Le champ du référendum avait été largement étendu en 1995, aux « réformes relatives à la politique économique ou sociale de la Nation ou aux services publics qui y concourent », mais cette extension n’a rien changé à la pratique, puisque de 1995 à 2008 aucun référendum susceptible d’être rattaché à ce nouveau chef de compétence n’a été organisé ni même sérieusement envisagé.

Ainsi, le seuil retenu d’un dixième des électeurs inscrits sur les listes électorales, soit environ 4,5 millions de signatures, semble trop élevé pour permettre une utilisation fréquente de cette procédure référendaire.

Ainsi, l’Institut européen sur l’initiative et le référendum a calculé (dans « Initiative and referendum monitor », 2004-2005) qu’un pourcentage de signatures de 5 % rend l’exercice du droit d’initiative extrêmement difficile et qu’un pourcentage de l’ordre de 10 % le rendait pratiquement impossible.

À ce sujet, on peut rappeler qu’en Italie, dans un pays dont la population est comparable à la nôtre, le nombre de signatures exigées pour valider une demande de référendum abrogatif est de 500 000 soit environ 9 fois moins que ce qui est prévu par l’article 11 de la Constitution.

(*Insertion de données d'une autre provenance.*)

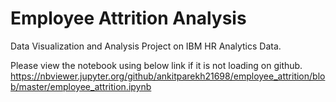 # Employee Attrition Analysis
Data Visualization and Analysis Project on IBM HR Analytics Data.

Please view the notebook using below link if it is not loading on github.
https://nbviewer.jupyter.org/github/ankitparekh21698/employee_attrition/blob/master/employee_attrition.ipynb
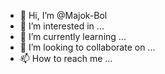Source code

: - 👋 Hi, I’m @Majok-Bol
- 👀 I’m interested in ...
- 🌱 I’m currently learning ...
- 💞️ I’m looking to collaborate on ...
- 📫 How to reach me ...

<!---
Majok-Bol/Majok-Bol is a ✨ special ✨ repository because its `README.md` (this file) appears on your GitHub profile.
You can click the Preview link to take a look at your changes.
--->
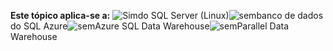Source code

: <Token>**Este tópico aplica-se a:** ![Sim](media/yes.png)do SQL Server (Linux)![sem](media/no.png)banco de dados do SQL Azure![sem](media/no.png)Azure SQL Data Warehouse![sem](media/no.png)Parallel Data Warehouse</Token>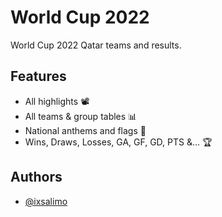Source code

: # World Cup 2022

World Cup 2022 Qatar teams and results.

## Features

- All highlights 📽
- All teams & group tables 📊
- National anthems and flags 🎵
- Wins, Draws, Losses, GA, GF, GD, PTS &... 🏆

## Authors

- [@ixsalimo](https://github.com/ixsalimo)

Un référendum d’abrogation d’une loi (sauf en matière fiscale, budgétaire et d’amnistie) peut s’obtenir à la demande de cinq conseils régionaux ou de 500 000 électeurs. Nécessitant plus de 50 % des voix et de participation pour qu’elle soit suspendue. De 1970 à 2000, c’est plus de 50 référendums qui furent soumis au vote statuant sur le divorce, la législation des drogues, la privatisation de la RAI, la carrière des magistrats, les privatisations… À tel point que les critiques ont porté, à l’inverse, sur son utilisation excessive.

De même, la Californie, est l’État où le recours au référendum est le plus fréquent avec plus de 70 référendums constitutionnels d’initiative populaire et 200 sur des lois ordinaires depuis 1980.

Le dispositif évoqué par l’article 11 de notre Constitution pose quant à lui cinq séries de questions dont l’importance justifie un débat parlementaire préalable :

1/ la proposition de loi qui constitue l’objet du référendum doit-elle être propre à chaque assemblée ou être conjointe aux deux assemblées ?

Dans le second cas, elle doit donc faire l’objet d’une navette et avoir été discutée par les deux assemblées. Seuls les textes qui font l’objet d’une divergence seraient concernés, car en cas d’accord, la proposition de loi définitivement adoptée a vocation à être promulguée. On voit cependant mal l’appel au référendum pour régler des conflits entre les assemblées.

Le premier cas offre en revanche davantage de souplesse. Toute proposition de loi déposée par tout député ou tout sénateur pourrait faire l’objet de la procédure référendaire.

2/ comment prend la forme du soutien des parlementaires à cette initiative ?

Ce sera aux règlements des assemblées, après le vote de la loi organique, de déterminer la manière dont les votes des parlementaires sont pris en compte pour initier la procédure.

3/ comment s’effectue le recueil des signatures ?

L’ampleur de la quantité requise de signatures pour valider la demande de référendum rend nécessaire une implication active de l’État pour organiser et, naturellement, financer cet exercice démocratique national.

Ce sera à la loi à déterminer le lieu (mairies ? préfectures ?) et le délai de recueil des signatures, ainsi que les modalités de la publicité nécessaire à l’exercice.

4/ dans quelles conditions intervient le Conseil constitutionnel ?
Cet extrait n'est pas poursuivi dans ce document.